Stored data entries
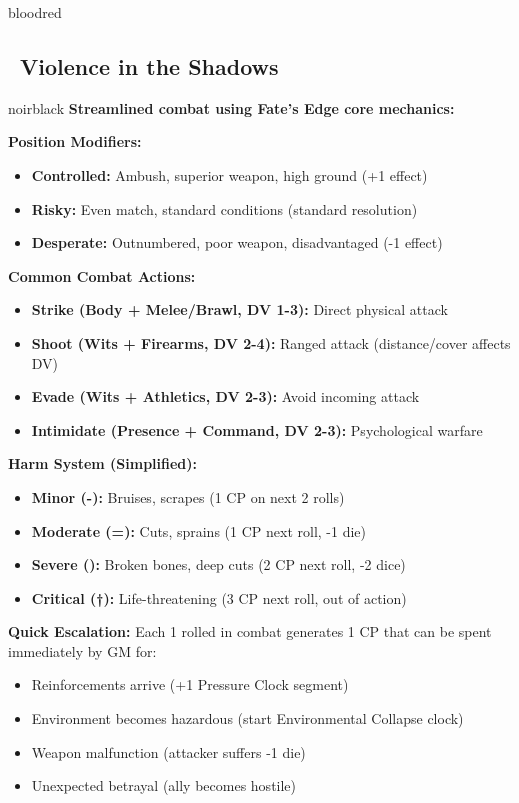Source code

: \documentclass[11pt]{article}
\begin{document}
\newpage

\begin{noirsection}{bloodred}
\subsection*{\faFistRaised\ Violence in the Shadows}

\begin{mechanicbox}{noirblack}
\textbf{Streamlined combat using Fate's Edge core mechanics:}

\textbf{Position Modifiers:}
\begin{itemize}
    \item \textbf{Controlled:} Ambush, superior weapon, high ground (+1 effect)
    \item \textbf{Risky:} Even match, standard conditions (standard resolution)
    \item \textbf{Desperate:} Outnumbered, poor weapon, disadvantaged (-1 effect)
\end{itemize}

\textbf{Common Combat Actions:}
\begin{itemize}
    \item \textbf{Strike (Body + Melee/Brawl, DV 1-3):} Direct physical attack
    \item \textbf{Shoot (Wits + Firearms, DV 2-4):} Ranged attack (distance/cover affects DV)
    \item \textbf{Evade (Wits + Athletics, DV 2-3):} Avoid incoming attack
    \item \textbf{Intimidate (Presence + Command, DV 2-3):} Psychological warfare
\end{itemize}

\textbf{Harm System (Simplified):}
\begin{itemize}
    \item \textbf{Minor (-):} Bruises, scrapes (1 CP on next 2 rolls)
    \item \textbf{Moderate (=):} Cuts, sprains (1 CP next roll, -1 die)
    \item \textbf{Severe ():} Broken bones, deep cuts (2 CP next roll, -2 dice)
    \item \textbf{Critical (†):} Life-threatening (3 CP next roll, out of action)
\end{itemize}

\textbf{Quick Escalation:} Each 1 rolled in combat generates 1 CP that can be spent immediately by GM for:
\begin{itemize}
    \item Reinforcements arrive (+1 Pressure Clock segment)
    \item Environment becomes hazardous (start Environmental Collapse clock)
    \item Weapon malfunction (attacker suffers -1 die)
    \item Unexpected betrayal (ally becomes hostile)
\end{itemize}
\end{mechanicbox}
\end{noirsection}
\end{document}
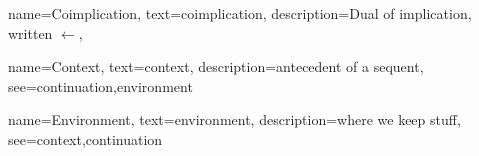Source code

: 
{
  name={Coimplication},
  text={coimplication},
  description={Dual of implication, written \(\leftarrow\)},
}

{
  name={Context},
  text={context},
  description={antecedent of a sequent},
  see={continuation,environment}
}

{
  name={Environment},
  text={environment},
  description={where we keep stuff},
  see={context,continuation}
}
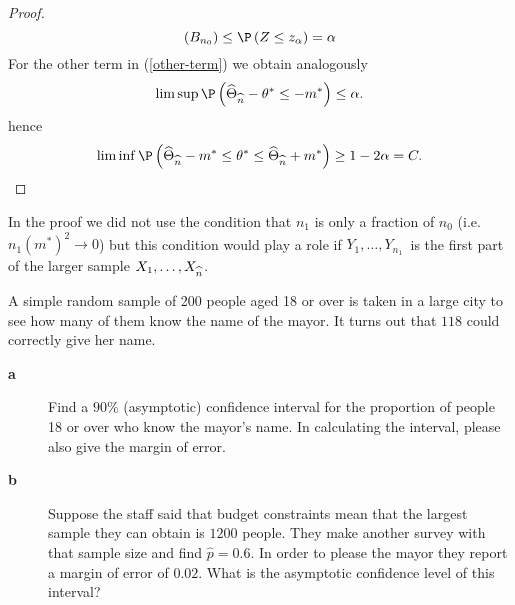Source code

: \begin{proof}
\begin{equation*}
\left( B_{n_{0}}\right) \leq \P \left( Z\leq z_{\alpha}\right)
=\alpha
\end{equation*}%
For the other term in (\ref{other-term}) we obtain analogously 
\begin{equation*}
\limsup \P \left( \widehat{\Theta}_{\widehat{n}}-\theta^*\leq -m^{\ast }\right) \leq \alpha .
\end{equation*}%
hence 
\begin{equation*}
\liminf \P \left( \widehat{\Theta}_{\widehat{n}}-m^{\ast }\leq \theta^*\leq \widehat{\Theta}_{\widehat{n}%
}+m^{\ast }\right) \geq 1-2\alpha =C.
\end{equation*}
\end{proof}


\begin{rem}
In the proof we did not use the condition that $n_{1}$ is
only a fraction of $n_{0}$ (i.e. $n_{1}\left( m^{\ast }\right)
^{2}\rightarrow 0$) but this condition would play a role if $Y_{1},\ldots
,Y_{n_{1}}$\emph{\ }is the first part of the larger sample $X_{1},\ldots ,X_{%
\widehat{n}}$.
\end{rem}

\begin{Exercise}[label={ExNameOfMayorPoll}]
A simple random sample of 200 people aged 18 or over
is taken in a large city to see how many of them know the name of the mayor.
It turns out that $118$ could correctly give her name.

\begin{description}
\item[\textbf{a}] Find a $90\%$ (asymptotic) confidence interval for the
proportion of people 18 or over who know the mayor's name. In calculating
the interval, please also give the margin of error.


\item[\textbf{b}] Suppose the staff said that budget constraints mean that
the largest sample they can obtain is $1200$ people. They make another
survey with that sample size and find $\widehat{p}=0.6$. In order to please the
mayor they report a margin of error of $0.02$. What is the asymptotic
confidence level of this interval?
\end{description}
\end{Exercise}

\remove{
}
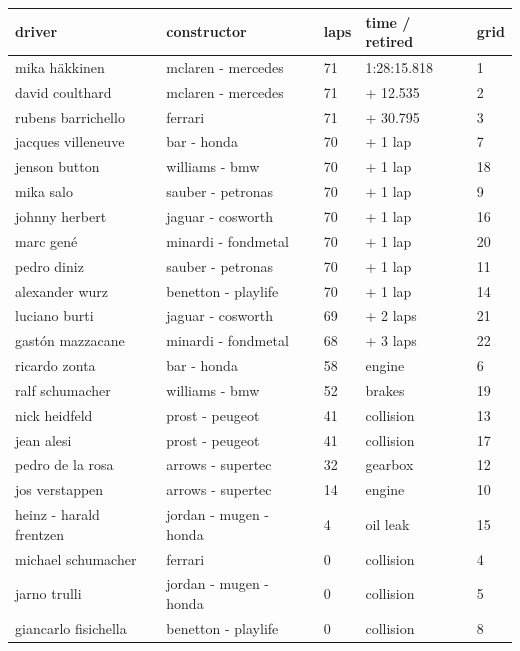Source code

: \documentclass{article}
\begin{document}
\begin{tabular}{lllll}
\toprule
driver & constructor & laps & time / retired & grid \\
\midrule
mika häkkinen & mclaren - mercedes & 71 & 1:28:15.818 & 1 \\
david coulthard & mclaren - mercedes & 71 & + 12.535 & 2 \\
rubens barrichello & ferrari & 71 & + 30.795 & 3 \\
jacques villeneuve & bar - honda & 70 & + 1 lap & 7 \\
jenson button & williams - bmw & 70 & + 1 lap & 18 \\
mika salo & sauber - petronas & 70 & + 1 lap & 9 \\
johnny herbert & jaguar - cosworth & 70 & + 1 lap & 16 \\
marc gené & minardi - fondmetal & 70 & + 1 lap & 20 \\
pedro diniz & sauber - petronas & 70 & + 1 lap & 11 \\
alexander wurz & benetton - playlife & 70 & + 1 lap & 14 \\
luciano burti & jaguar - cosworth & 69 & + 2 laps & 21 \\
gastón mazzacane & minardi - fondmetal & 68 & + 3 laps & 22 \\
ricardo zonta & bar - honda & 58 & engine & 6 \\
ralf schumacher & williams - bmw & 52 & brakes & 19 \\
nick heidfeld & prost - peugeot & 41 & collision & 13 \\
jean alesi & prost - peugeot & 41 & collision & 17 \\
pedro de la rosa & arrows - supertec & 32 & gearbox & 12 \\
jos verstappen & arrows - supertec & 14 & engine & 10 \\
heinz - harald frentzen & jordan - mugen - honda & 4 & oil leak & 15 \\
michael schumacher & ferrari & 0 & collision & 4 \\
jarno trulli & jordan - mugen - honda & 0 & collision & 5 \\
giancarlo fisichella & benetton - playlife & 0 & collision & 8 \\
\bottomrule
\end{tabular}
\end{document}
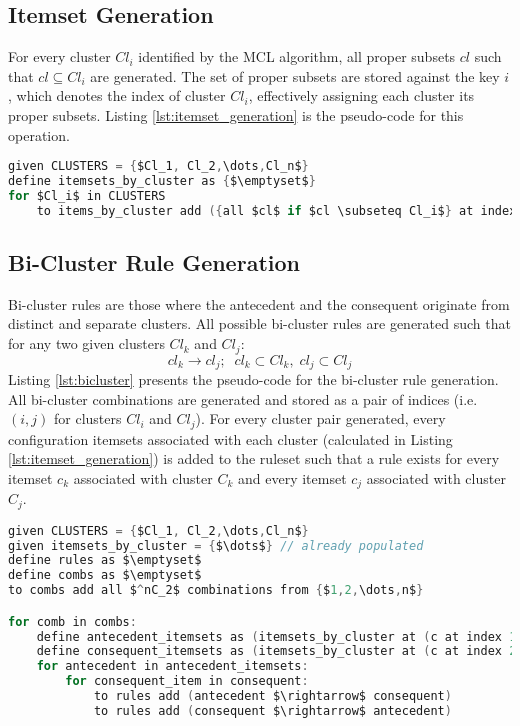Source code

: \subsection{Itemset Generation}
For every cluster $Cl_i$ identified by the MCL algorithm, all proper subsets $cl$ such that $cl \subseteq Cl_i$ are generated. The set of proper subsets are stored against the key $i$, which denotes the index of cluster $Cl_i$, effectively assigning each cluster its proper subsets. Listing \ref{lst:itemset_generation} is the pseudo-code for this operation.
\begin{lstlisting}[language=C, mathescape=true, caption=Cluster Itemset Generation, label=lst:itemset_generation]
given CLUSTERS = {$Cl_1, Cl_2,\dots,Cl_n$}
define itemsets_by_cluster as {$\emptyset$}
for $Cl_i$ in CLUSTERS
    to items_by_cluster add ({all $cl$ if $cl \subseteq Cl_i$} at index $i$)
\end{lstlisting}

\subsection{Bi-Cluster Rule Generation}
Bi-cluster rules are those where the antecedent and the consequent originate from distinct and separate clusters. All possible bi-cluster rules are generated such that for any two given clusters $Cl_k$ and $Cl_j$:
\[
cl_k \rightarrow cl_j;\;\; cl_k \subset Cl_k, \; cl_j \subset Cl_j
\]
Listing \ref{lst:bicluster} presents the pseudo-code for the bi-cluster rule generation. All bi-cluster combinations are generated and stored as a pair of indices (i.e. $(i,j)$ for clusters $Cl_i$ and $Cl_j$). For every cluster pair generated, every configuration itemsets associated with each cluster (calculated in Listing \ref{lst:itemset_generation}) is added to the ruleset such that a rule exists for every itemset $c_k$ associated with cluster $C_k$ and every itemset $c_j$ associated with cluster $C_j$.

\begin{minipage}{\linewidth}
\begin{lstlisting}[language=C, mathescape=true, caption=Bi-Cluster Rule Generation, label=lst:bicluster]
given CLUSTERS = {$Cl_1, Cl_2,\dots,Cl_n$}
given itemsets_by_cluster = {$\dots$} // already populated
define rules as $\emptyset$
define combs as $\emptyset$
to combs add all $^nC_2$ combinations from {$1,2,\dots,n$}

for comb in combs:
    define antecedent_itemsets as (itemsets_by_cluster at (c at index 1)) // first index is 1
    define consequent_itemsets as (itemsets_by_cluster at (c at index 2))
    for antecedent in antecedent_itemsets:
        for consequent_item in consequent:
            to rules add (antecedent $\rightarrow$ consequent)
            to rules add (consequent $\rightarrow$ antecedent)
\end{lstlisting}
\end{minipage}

### Work item
Quote exactly and only the lines from the one holding "to rules add (antecedent" through the end of the data.

### Answer space
            to rules add (antecedent $\rightarrow$ consequent)
            to rules add (consequent $\rightarrow$ antecedent)
\end{lstlisting}
\end{minipage}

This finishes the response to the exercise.